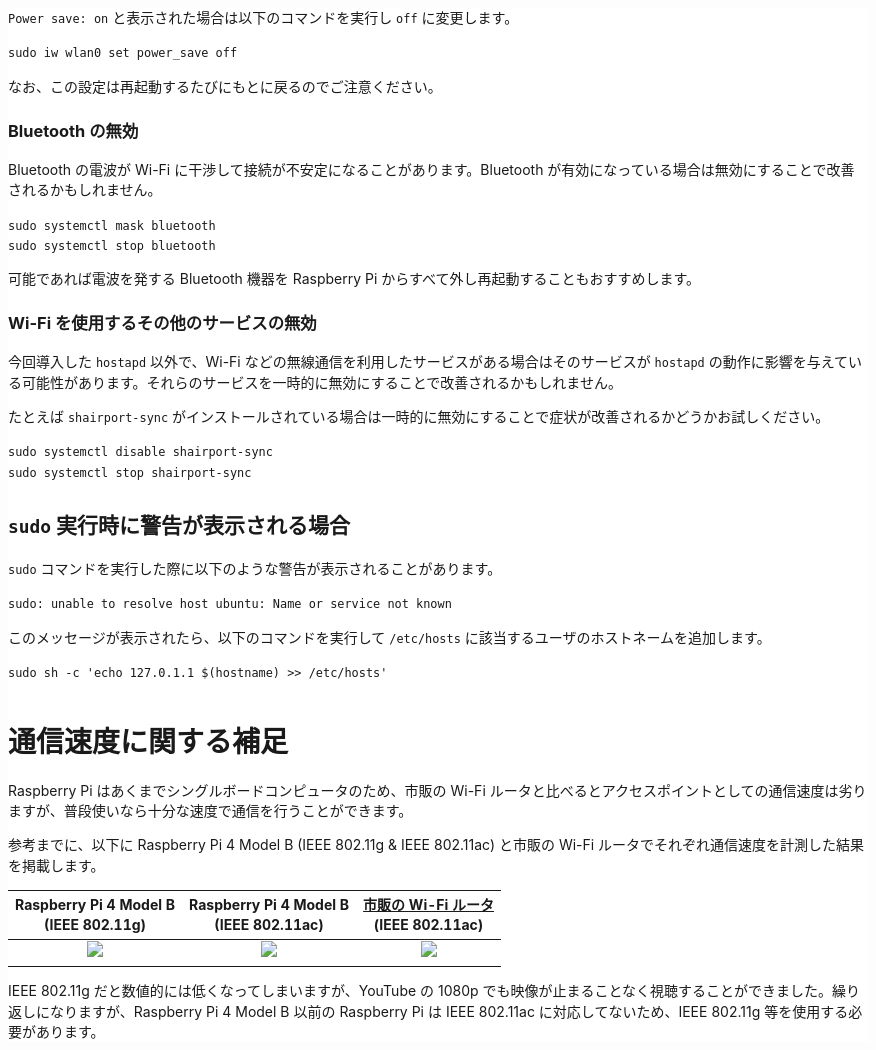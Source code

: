 `Power save: on` と表示された場合は以下のコマンドを実行し `off` に変更します。

```shell:shell
sudo iw wlan0 set power_save off
```

なお、この設定は再起動するたびにもとに戻るのでご注意ください。

### Bluetooth の無効
Bluetooth の電波が Wi-Fi に干渉して接続が不安定になることがあります。Bluetooth が有効になっている場合は無効にすることで改善されるかもしれません。

```shell:shell
sudo systemctl mask bluetooth
sudo systemctl stop bluetooth
```

可能であれば電波を発する Bluetooth 機器を Raspberry Pi からすべて外し再起動することもおすすめします。

### Wi-Fi を使用するその他のサービスの無効
今回導入した `hostapd` 以外で、Wi-Fi などの無線通信を利用したサービスがある場合はそのサービスが `hostapd` の動作に影響を与えている可能性があります。それらのサービスを一時的に無効にすることで改善されるかもしれません。

たとえば `shairport-sync` がインストールされている場合は一時的に無効にすることで症状が改善されるかどうかお試しください。

```shell:shell
sudo systemctl disable shairport-sync
sudo systemctl stop shairport-sync
```

## `sudo` 実行時に警告が表示される場合
`sudo` コマンドを実行した際に以下のような警告が表示されることがあります。

```
sudo: unable to resolve host ubuntu: Name or service not known
```

このメッセージが表示されたら、以下のコマンドを実行して `/etc/hosts` に該当するユーザのホストネームを追加します。

```shell:shell
sudo sh -c 'echo 127.0.1.1 $(hostname) >> /etc/hosts'
```



# 通信速度に関する補足
Raspberry Pi はあくまでシングルボードコンピュータのため、市販の Wi-Fi ルータと比べるとアクセスポイントとしての通信速度は劣りますが、普段使いなら十分な速度で通信を行うことができます。

参考までに、以下に Raspberry Pi 4 Model B (IEEE 802.11g & IEEE 802.11ac) と市販の Wi-Fi ルータでそれぞれ通信速度を計測した結果を掲載します。

| Raspberry Pi 4 Model B<br>(IEEE 802.11g) | Raspberry Pi 4 Model B<br>(IEEE 802.11ac) | [市販の Wi-Fi ルータ](https://www.elecom.co.jp/products/WRC-2533GST2.html)<br>(IEEE 802.11ac) |
| :---: | :---: | :---: |
| ![](https://raw.githubusercontent.com/noraworld/developers-blog-media-ja/master/ubuntu-wi-fi-router/Screenshot%202024-01-13%20at%202.12.12.png) | ![](https://raw.githubusercontent.com/noraworld/developers-blog-media-ja/master/ubuntu-wi-fi-router/Screenshot%202024-01-23%20at%2014.40.56.png) | ![](https://raw.githubusercontent.com/noraworld/developers-blog-media-ja/master/ubuntu-wi-fi-router/Screenshot%202024-01-13%20at%203.00.50.png) |

IEEE 802.11g だと数値的には低くなってしまいますが、YouTube の 1080p でも映像が止まることなく視聴することができました。繰り返しになりますが、Raspberry Pi 4 Model B 以前の Raspberry Pi は IEEE 802.11ac に対応してないため、IEEE 802.11g 等を使用する必要があります。
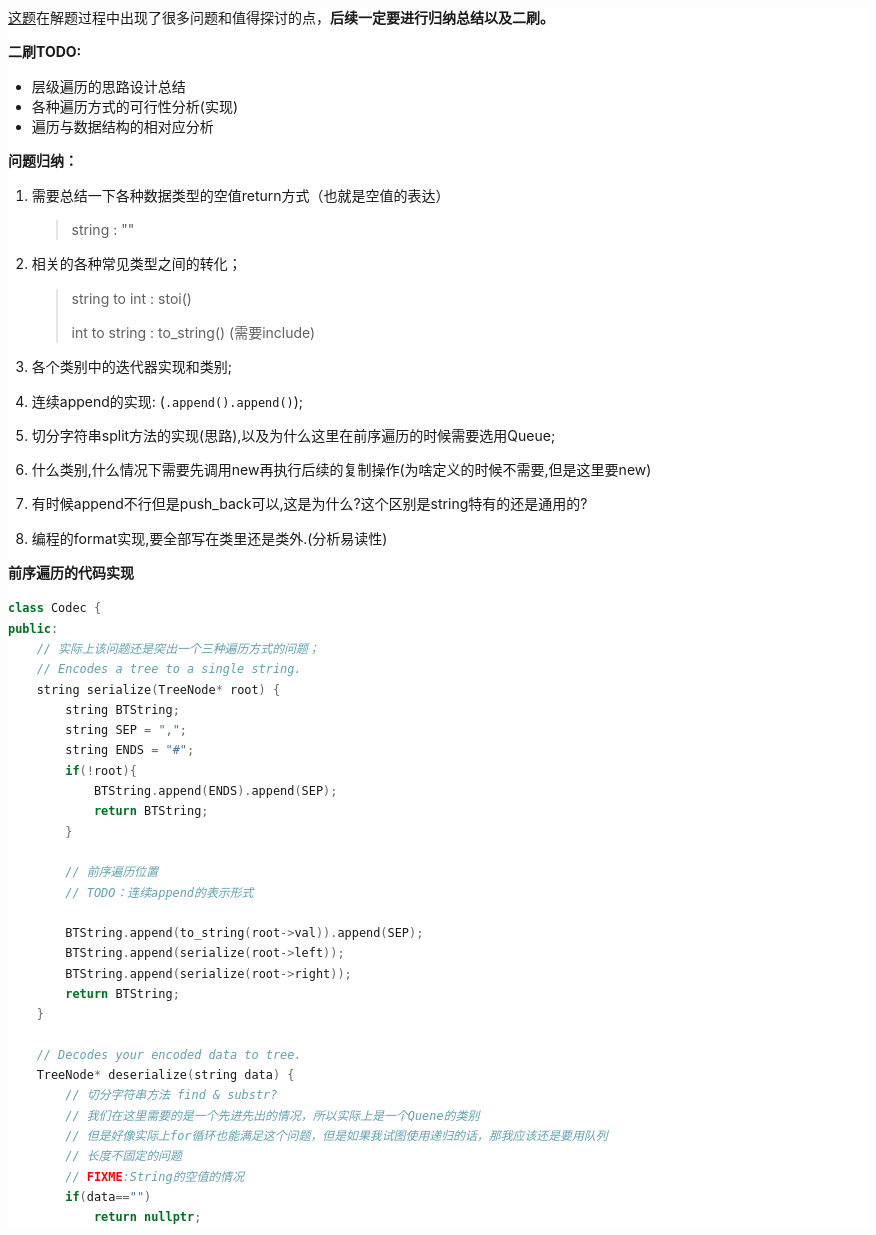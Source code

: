 [这题](https://mp.weixin.qq.com/s?__biz=MzAxODQxMDM0Mw==&mid=2247485871&idx=1&sn=bcb24ea8927995b585629a8b9caeed01&chksm=9bd7f7a7aca07eb1b4c330382a4e0b916ef5a82ca48db28908ab16563e28a376b5ca6805bec2&scene=21#wechat_redirect)在解题过程中出现了很多问题和值得探讨的点，**后续一定要进行归纳总结以及二刷。**

**二刷TODO:**

- 层级遍历的思路设计总结
- 各种遍历方式的可行性分析(实现)
- 遍历与数据结构的相对应分析

**问题归纳：**

1. 需要总结一下各种数据类型的空值return方式（也就是空值的表达）

   > string : ""
   >
   > 

2. 相关的各种常见类型之间的转化；

   > string to int : stoi()
   >
   > int to string : to_string()  (需要include)

3. 各个类别中的迭代器实现和类别;

4. 连续append的实现: (`.append().append()`);

5. 切分字符串split方法的实现(思路),以及为什么这里在前序遍历的时候需要选用Queue;

6. 什么类别,什么情况下需要先调用new再执行后续的复制操作(为啥定义的时候不需要,但是这里要new)

7. 有时候append不行但是push_back可以,这是为什么?这个区别是string特有的还是通用的?

8. 编程的format实现,要全部写在类里还是类外.(分析易读性)

**前序遍历的代码实现**

```c++
class Codec {
public:
    // 实际上该问题还是突出一个三种遍历方式的问题；
    // Encodes a tree to a single string.
    string serialize(TreeNode* root) {
        string BTString;
        string SEP = ",";
        string ENDS = "#";
        if(!root){
            BTString.append(ENDS).append(SEP);
            return BTString;
        }
        
        // 前序遍历位置
        // TODO：连续append的表示形式

        BTString.append(to_string(root->val)).append(SEP);
        BTString.append(serialize(root->left)); 
        BTString.append(serialize(root->right)); 
        return BTString;
    }

    // Decodes your encoded data to tree.
    TreeNode* deserialize(string data) {
        // 切分字符串方法 find & substr?
        // 我们在这里需要的是一个先进先出的情况，所以实际上是一个Quene的类别
        // 但是好像实际上for循环也能满足这个问题，但是如果我试图使用递归的话，那我应该还是要用队列
        // 长度不固定的问题
        // FIXME:String的空值的情况
        if(data=="")
            return nullptr;
```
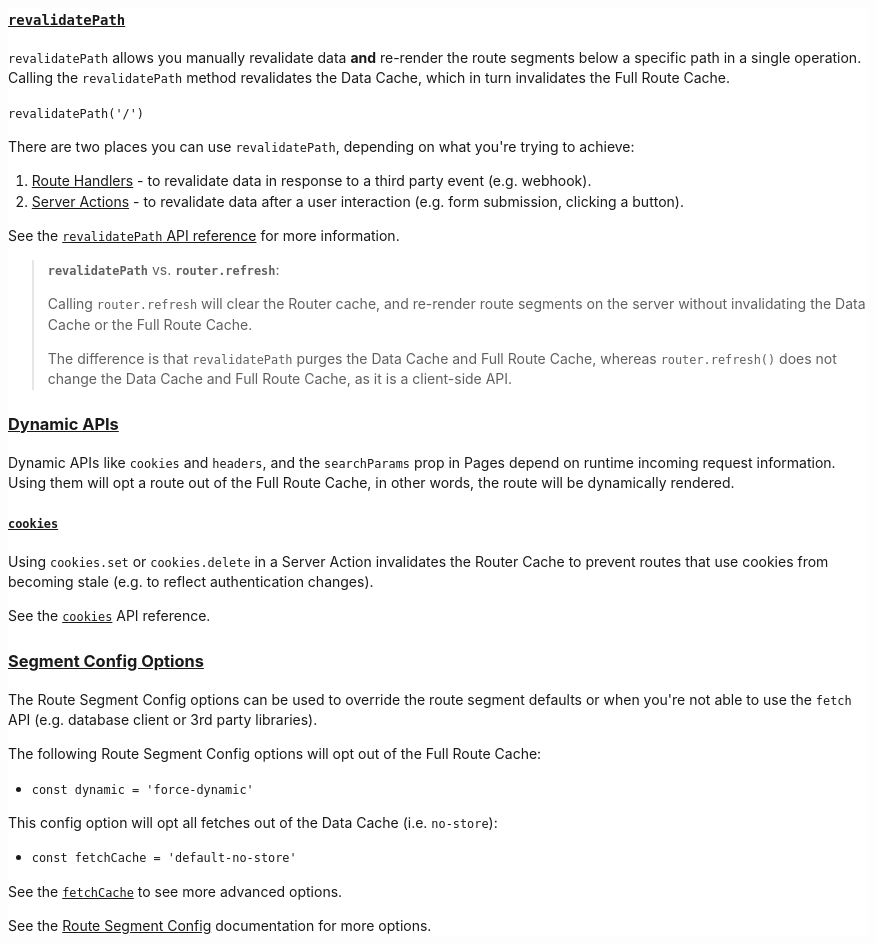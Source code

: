 ### [`revalidatePath`](#revalidatepath)

`revalidatePath` allows you manually revalidate data **and** re-render the route segments below a specific path in a single operation. Calling the `revalidatePath` method revalidates the Data Cache, which in turn invalidates the Full Route Cache.

    revalidatePath('/')

There are two places you can use `revalidatePath`, depending on what you're trying to achieve:

1.  [Route Handlers](/docs/app/building-your-application/routing/route-handlers) - to revalidate data in response to a third party event (e.g. webhook).
2.  [Server Actions](/docs/app/building-your-application/data-fetching/server-actions-and-mutations) - to revalidate data after a user interaction (e.g. form submission, clicking a button).

See the [`revalidatePath` API reference](/docs/app/api-reference/functions/revalidatePath) for more information.

> **`revalidatePath`** vs. **`router.refresh`**:
> 
> Calling `router.refresh` will clear the Router cache, and re-render route segments on the server without invalidating the Data Cache or the Full Route Cache.
> 
> The difference is that `revalidatePath` purges the Data Cache and Full Route Cache, whereas `router.refresh()` does not change the Data Cache and Full Route Cache, as it is a client-side API.

### [Dynamic APIs](#dynamic-apis)

Dynamic APIs like `cookies` and `headers`, and the `searchParams` prop in Pages depend on runtime incoming request information. Using them will opt a route out of the Full Route Cache, in other words, the route will be dynamically rendered.

#### [`cookies`](#cookies)

Using `cookies.set` or `cookies.delete` in a Server Action invalidates the Router Cache to prevent routes that use cookies from becoming stale (e.g. to reflect authentication changes).

See the [`cookies`](/docs/app/api-reference/functions/cookies) API reference.

### [Segment Config Options](#segment-config-options)

The Route Segment Config options can be used to override the route segment defaults or when you're not able to use the `fetch` API (e.g. database client or 3rd party libraries).

The following Route Segment Config options will opt out of the Full Route Cache:

*   `const dynamic = 'force-dynamic'`

This config option will opt all fetches out of the Data Cache (i.e. `no-store`):

*   `const fetchCache = 'default-no-store'`

See the [`fetchCache`](about:/docs/app/api-reference/file-conventions/route-segment-config#fetchcache) to see more advanced options.

See the [Route Segment Config](/docs/app/api-reference/file-conventions/route-segment-config) documentation for more options.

-------------------------

WHAT IS NEEDED ▸ Given the word "application", show every line of the records that contains it.

RESPONSE TO THIS EXERCISE ▸
1.  [Route Handlers](/docs/app/building-your-application/routing/route-handlers) - to revalidate data in response to a third party event (e.g. webhook).
2.  [Server Actions](/docs/app/building-your-application/data-fetching/server-actions-and-mutations) - to revalidate data after a user interaction (e.g. form submission, clicking a button).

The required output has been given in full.